You are viewing the RapidMiner Hub documentation for version 10.1 - Check here for latest version
RapidMiner StandPy
RapidMiner StandPy is an optional module for RapidMiner AI Hub which adds support for always-on Python interpreters to reduce latency. The module can be used as an alternative Python environment when embedding Python code into RapidMiner processes.
By default, RapidMiner starts a new Python interpreter for every Python operator embedded in a RapidMiner process. For most use cases this behavior is desirable as it guarantees complete script isolation and the 100-1000ms of overhead for initializing the Python interpreter are usually negligible.
There is however one exception: when deploying a light-weight process as web service this overhead is most likely not acceptable. It is this specific use case for which StandPy is designed to offer an alternative mode of running Python scripts.
The setup documentation consists of the following parts:
- Prerequisites
- Architecture overview
- RapidMiner AI Hub setup
- Connecting RapidMiner processes
- Limitations
- Troubleshooting
Prerequisites
RapidMiner StandPy requires RapidMiner AI Hub 9.9.2 or newer. In particular, you cannot use RapidMiner StandPy with the stand-alone distribution of RapidMiner Server or with RapidMiner Studio.
RapidMiner StandPy also requires the Python Scripting extension 9.9.2 or newer. The extension should be installed both in RapidMiner Studio and RapidMiner AI Hub (although the previous prerequisite ensures this automatically).
Architecture overview
The following simplified architecture diagram of RapidMiner AI Hub shows how two RapidMiner StandPy containers integrate into the existing infrastructure. At the very least you will need to deploy one container. Please note that all added components are part of a separate internal network:
All incoming requests for script executions go through the RapidMiner StandPy router component:
- A single router can be used with multiple containers.

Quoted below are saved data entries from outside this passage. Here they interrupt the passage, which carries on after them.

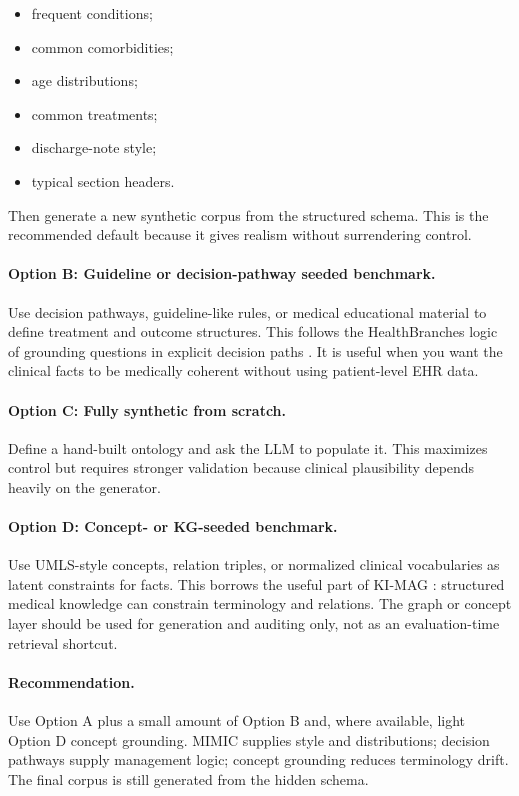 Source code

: \documentclass[11pt,a4paper]{article}
\begin{document}
\begin{itemize}[leftmargin=*]
	\item frequent conditions;
	\item common comorbidities;
	\item age distributions;
	\item common treatments;
	\item discharge-note style;
	\item typical section headers.
\end{itemize}

Then generate a new synthetic corpus from the structured schema. This is the recommended default because it gives realism without surrendering control.

\paragraph{Option B: Guideline or decision-pathway seeded benchmark.}
Use decision pathways, guideline-like rules, or medical educational material to define treatment and outcome structures. This follows the HealthBranches logic of grounding questions in explicit decision paths \citep{cosentino2025healthbranches}. It is useful when you want the clinical facts to be medically coherent without using patient-level EHR data.

\paragraph{Option C: Fully synthetic from scratch.}
Define a hand-built ontology and ask the LLM to populate it. This maximizes control but requires stronger validation because clinical plausibility depends heavily on the generator.

\paragraph{Option D: Concept- or KG-seeded benchmark.}
Use UMLS-style concepts, relation triples, or normalized clinical vocabularies as latent constraints for facts. This borrows the useful part of KI-MAG \citep{zafar2024kimag}: structured medical knowledge can constrain terminology and relations. The graph or concept layer should be used for generation and auditing only, not as an evaluation-time retrieval shortcut.

\paragraph{Recommendation.}
Use Option A plus a small amount of Option B and, where available, light Option D concept grounding. MIMIC supplies style and distributions; decision pathways supply management logic; concept grounding reduces terminology drift. The final corpus is still generated from the hidden schema.
\end{document}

- The router can be reached from other RapidMiner AI Hub components but is not reachable from outside RapidMiner AI Hub.
- The component can be used to set up additional authentication (optional).
- The router itself does not run any Python code.
The actual script execution happens in one of the RapidMiner StandPy container instances:
- Each container activates a single Python environment from the coding environment storage.
- The component manages one or more always-on Python interpreters.
- The containers and thus the Python interpreters do not have access to the main RapidMiner AI Hub network.
- The containers are stateless except for the Python interpreter states, i.e., containers do not persist submitted Python scripts.
This setup is designed to isolate the script execution from the rest of the platform. In particular, the authentication and the communication with other components is implemented in a container separate from the ones running the Python scripts.
However, the setup provides only limited protection from side effects caused by multiple scripts running on the same container. Containers do execute scripts in separate namespaces, but changes of global settings will affect subsequent runs. If side effects are a concern, consider using multiple RapidMiner StandPy containers, e.g., consider using separate containers for production deployments.
RapidMiner AI Hub setup
This section assumes you are using a Docker Compose based deployment of RapidMiner AI Hub using the templates provided by RapidMiner. If you are using another container runtime, please reach out to our support.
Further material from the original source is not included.